TIME IS RUNNING OUT FOR TIGER TURNAROUND

Watching Joel Zumaya put more runners on base in the 10th inning than Nate Robertson had allowed in 8 2/3 , I was reminded of that moment in “The Ten Commandments” when Edward G. Robinson sneers, “Where’s your messiah now, Moses?”

Zumaya’s return was so hyped, you’d have thought he was bringing a couple of holy tablets down from a mountain. That myth was quickly exploded in the hot hours Thursday afternoon, when Zumaya couldn’t finish the little masterpiece Robertson started.

Nate had gone nearly nine innings, surrendering zero runs. Zumaya lasted one inning, gave up three runs, three hits, two walks (one intentional) and, oh yes, the game.

But know this: On a day of wasted chances, his was not the worst, just the last.

Consider how the following innings ended if you were scoring at home:

The third: two runners on, Ordonez grounds out.

Sixth: two runners on, Thames grounds out.

Eighth: two runners on, Guillen grounds out.

Ninth: two runners on, Granderson strikes out.

The 10th: two runners on – tying run at second – Rodriguez flies out.

Game over.

Look, the gods are not just going to hand a division to Detroit. The Tigers have to rise up and grab it. The Indians came to Detroit 1 1/2 games ahead in the Central. They leave 2 1/2 games ahead.

That wasn’t the blueprint.

More missed chances

“A crying shame,” Jim Leyland said of the wasted performance by Robertson. And he’s right. How often these days do you see any starting pitcher – let alone a Tiger – taking a shutout into the ninth inning? Robertson, who later said, “I went through four shirts” in the heat and humidity, was one out away from nine complete frames when he gave up a double to Grady Sizemore, only the fourth hit he allowed.

Out went Nate. In came Zoom. That would have been fine had the Tigers been leading, or been able to win in their half of the ninth.
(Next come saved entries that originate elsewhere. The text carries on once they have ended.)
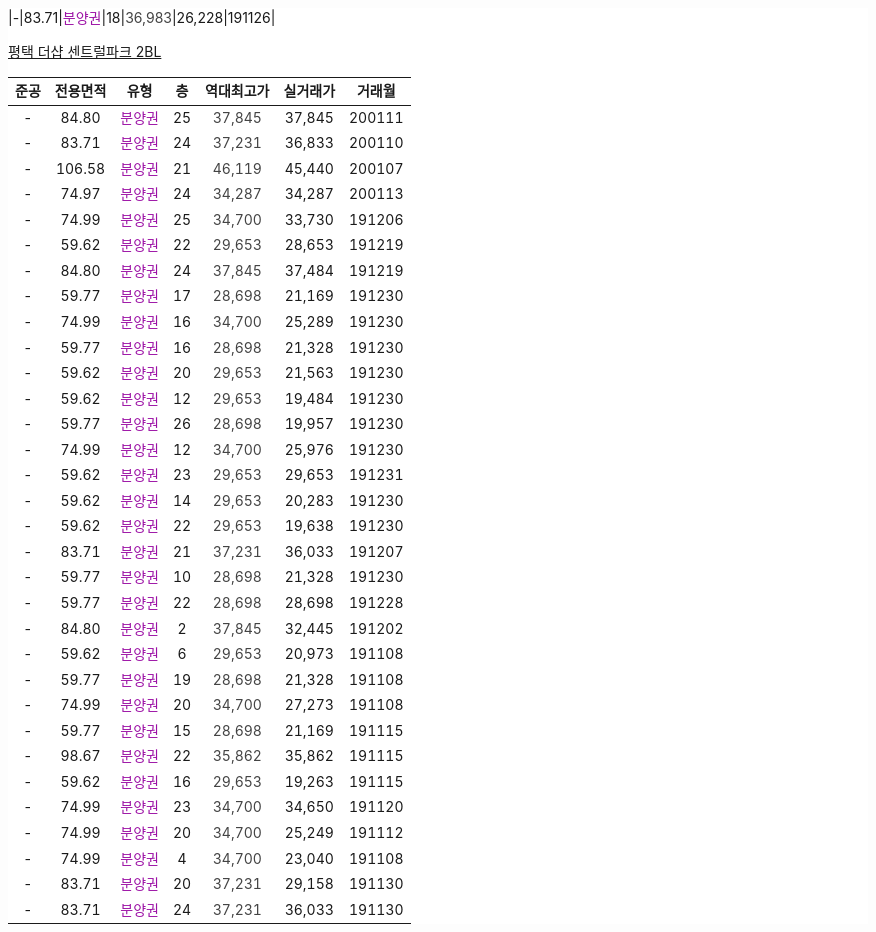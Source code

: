 |-|83.71|<span style="color:#9C11A5">분양권</span>|18|<span style="color:#444444">36,983</span>|26,228|191126|

[평택 더샵 센트럴파크 2BL](https://search.naver.com/search.naver?query=%EA%B2%BD%EA%B8%B0%EB%8F%84+%ED%8F%89%ED%83%9D%EC%8B%9C+%EB%8F%99%EC%82%AD%EB%8F%99+%ED%8F%89%ED%83%9D+%EB%8D%94%EC%83%B5+%EC%84%BC%ED%8A%B8%EB%9F%B4%ED%8C%8C%ED%81%AC+2BL)

|준공|전용면적|유형|층|역대최고가|실거래가|거래월|
|:---:|:---:|:---:|:---:|:---:|:---:|:---:|
|-|84.80|<span style="color:#9C11A5">분양권</span>|25|<span style="color:#444444">37,845</span>|37,845|200111|
|-|83.71|<span style="color:#9C11A5">분양권</span>|24|<span style="color:#444444">37,231</span>|36,833|200110|
|-|106.58|<span style="color:#9C11A5">분양권</span>|21|<span style="color:#444444">46,119</span>|45,440|200107|
|-|74.97|<span style="color:#9C11A5">분양권</span>|24|<span style="color:#444444">34,287</span>|34,287|200113|
|-|74.99|<span style="color:#9C11A5">분양권</span>|25|<span style="color:#444444">34,700</span>|33,730|191206|
|-|59.62|<span style="color:#9C11A5">분양권</span>|22|<span style="color:#444444">29,653</span>|28,653|191219|
|-|84.80|<span style="color:#9C11A5">분양권</span>|24|<span style="color:#444444">37,845</span>|37,484|191219|
|-|59.77|<span style="color:#9C11A5">분양권</span>|17|<span style="color:#444444">28,698</span>|21,169|191230|
|-|74.99|<span style="color:#9C11A5">분양권</span>|16|<span style="color:#444444">34,700</span>|25,289|191230|
|-|59.77|<span style="color:#9C11A5">분양권</span>|16|<span style="color:#444444">28,698</span>|21,328|191230|
|-|59.62|<span style="color:#9C11A5">분양권</span>|20|<span style="color:#444444">29,653</span>|21,563|191230|
|-|59.62|<span style="color:#9C11A5">분양권</span>|12|<span style="color:#444444">29,653</span>|19,484|191230|
|-|59.77|<span style="color:#9C11A5">분양권</span>|26|<span style="color:#444444">28,698</span>|19,957|191230|
|-|74.99|<span style="color:#9C11A5">분양권</span>|12|<span style="color:#444444">34,700</span>|25,976|191230|
|-|59.62|<span style="color:#9C11A5">분양권</span>|23|<span style="color:#444444">29,653</span>|29,653|191231|
|-|59.62|<span style="color:#9C11A5">분양권</span>|14|<span style="color:#444444">29,653</span>|20,283|191230|
|-|59.62|<span style="color:#9C11A5">분양권</span>|22|<span style="color:#444444">29,653</span>|19,638|191230|
|-|83.71|<span style="color:#9C11A5">분양권</span>|21|<span style="color:#444444">37,231</span>|36,033|191207|
|-|59.77|<span style="color:#9C11A5">분양권</span>|10|<span style="color:#444444">28,698</span>|21,328|191230|
|-|59.77|<span style="color:#9C11A5">분양권</span>|22|<span style="color:#444444">28,698</span>|28,698|191228|
|-|84.80|<span style="color:#9C11A5">분양권</span>|2|<span style="color:#444444">37,845</span>|32,445|191202|
|-|59.62|<span style="color:#9C11A5">분양권</span>|6|<span style="color:#444444">29,653</span>|20,973|191108|
|-|59.77|<span style="color:#9C11A5">분양권</span>|19|<span style="color:#444444">28,698</span>|21,328|191108|
|-|74.99|<span style="color:#9C11A5">분양권</span>|20|<span style="color:#444444">34,700</span>|27,273|191108|
|-|59.77|<span style="color:#9C11A5">분양권</span>|15|<span style="color:#444444">28,698</span>|21,169|191115|
|-|98.67|<span style="color:#9C11A5">분양권</span>|22|<span style="color:#444444">35,862</span>|35,862|191115|
|-|59.62|<span style="color:#9C11A5">분양권</span>|16|<span style="color:#444444">29,653</span>|19,263|191115|
|-|74.99|<span style="color:#9C11A5">분양권</span>|23|<span style="color:#444444">34,700</span>|34,650|191120|
|-|74.99|<span style="color:#9C11A5">분양권</span>|20|<span style="color:#444444">34,700</span>|25,249|191112|
|-|74.99|<span style="color:#9C11A5">분양권</span>|4|<span style="color:#444444">34,700</span>|23,040|191108|
|-|83.71|<span style="color:#9C11A5">분양권</span>|20|<span style="color:#444444">37,231</span>|29,158|191130|
|-|83.71|<span style="color:#9C11A5">분양권</span>|24|<span style="color:#444444">37,231</span>|36,033|191130|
But missed chances are like flu bugs. They spread and infect. The Tigers blew another offensive chance in the ninth, then Zumaya couldn’t hold the Indians, and the Tigers lost the series. They have not won any of their past 10 series.

“I’m just disappointed we couldn’t come up with the big hit,” Leyland said, then added “or a sacrifice fly.”

But that’s the way it’s going for the Tigers now. When they get runs, they don’t get pitching, and vice versa. And if anyone thought Zumaya, who usually works one inning, was going to turn that around himself, forget it.

“You don’t pick up a ball for three months, it’s tough, man” he said. “I know a lot of people are expecting to see those triple digits up there, but it’s just not gonna happen right now. I gotta work with the 95 or 96 m.p.h. I have.”

Time not on Tigers’ side

As he spoke, Kenny Rogers was dressing by his locker, pulling on jeans and a T-shirt after another day of inactivation. He spoke about wanting to get back to pitching and contribute something. The frustration was clear.

A few feet away, Zach Miner threw his belongings in a duffel bag. He had just been told he was headed to the minors. It’s a numbers game – the Tigers wanted to make room for Andrew Miller – but for Miner, a former starter and lately a reliever, it was a jolt.

“Shocked, that’s pretty much all I can say,” Miner said. “I’m upset and disappointed, and I don’t agree with it … even though I’m gonna respect it.”

He looked somewhere between teary and furious. But here he was, a guy who started 16 games last year, packing for the minors, and here was Rogers, maybe the story of last year, in street clothes, and here was Zumaya, last year’s rock star, trying to find his speed, and here were the Tigers, the same team as last year but in a whole different place. After three games of this most crucial week, they have won just one, and Roger Clemens is on the mound today as the Yankees invade.

“The hardest thing,” Miner said before leaving, “is having to pack your bags and take off.”

The Tigers better be careful. Or come the end of September, they’ll be saying the same thing.